> Try it
Nothing but a number belongs in the answer: how many lines of the records below contain the string "cube".

Top of Recorded information

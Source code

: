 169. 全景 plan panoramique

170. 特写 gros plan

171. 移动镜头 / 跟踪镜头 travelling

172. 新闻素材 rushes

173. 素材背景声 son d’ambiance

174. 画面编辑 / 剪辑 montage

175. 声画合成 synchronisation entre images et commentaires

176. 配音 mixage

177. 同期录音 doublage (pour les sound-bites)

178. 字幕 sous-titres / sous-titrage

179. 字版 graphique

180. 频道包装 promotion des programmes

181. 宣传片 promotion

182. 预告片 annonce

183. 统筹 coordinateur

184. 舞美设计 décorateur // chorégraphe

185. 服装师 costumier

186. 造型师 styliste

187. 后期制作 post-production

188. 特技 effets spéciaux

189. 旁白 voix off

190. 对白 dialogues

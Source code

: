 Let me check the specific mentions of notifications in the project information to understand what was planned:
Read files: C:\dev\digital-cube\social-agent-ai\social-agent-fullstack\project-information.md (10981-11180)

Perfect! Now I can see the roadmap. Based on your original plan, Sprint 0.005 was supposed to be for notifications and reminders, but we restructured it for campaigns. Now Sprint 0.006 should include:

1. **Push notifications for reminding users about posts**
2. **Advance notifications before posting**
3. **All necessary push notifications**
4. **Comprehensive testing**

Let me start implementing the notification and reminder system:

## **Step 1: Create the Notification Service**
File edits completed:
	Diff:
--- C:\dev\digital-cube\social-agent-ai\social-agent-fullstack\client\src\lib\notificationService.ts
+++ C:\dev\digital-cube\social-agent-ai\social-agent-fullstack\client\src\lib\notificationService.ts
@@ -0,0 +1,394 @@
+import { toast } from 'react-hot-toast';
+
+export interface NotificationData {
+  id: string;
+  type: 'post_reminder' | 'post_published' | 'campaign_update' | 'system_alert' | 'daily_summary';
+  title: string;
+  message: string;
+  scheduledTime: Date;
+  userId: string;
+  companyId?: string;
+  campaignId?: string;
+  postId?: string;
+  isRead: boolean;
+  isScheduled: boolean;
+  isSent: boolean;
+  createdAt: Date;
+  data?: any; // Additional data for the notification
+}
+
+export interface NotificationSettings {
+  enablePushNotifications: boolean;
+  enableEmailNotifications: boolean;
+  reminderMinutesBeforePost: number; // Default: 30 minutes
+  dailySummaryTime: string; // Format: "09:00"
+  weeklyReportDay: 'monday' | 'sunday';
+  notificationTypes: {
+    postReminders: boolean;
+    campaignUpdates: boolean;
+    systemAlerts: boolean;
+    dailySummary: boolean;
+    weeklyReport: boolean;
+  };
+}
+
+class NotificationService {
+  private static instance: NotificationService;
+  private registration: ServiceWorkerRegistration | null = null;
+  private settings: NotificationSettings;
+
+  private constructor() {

Bottom of Recorded information

> Response
3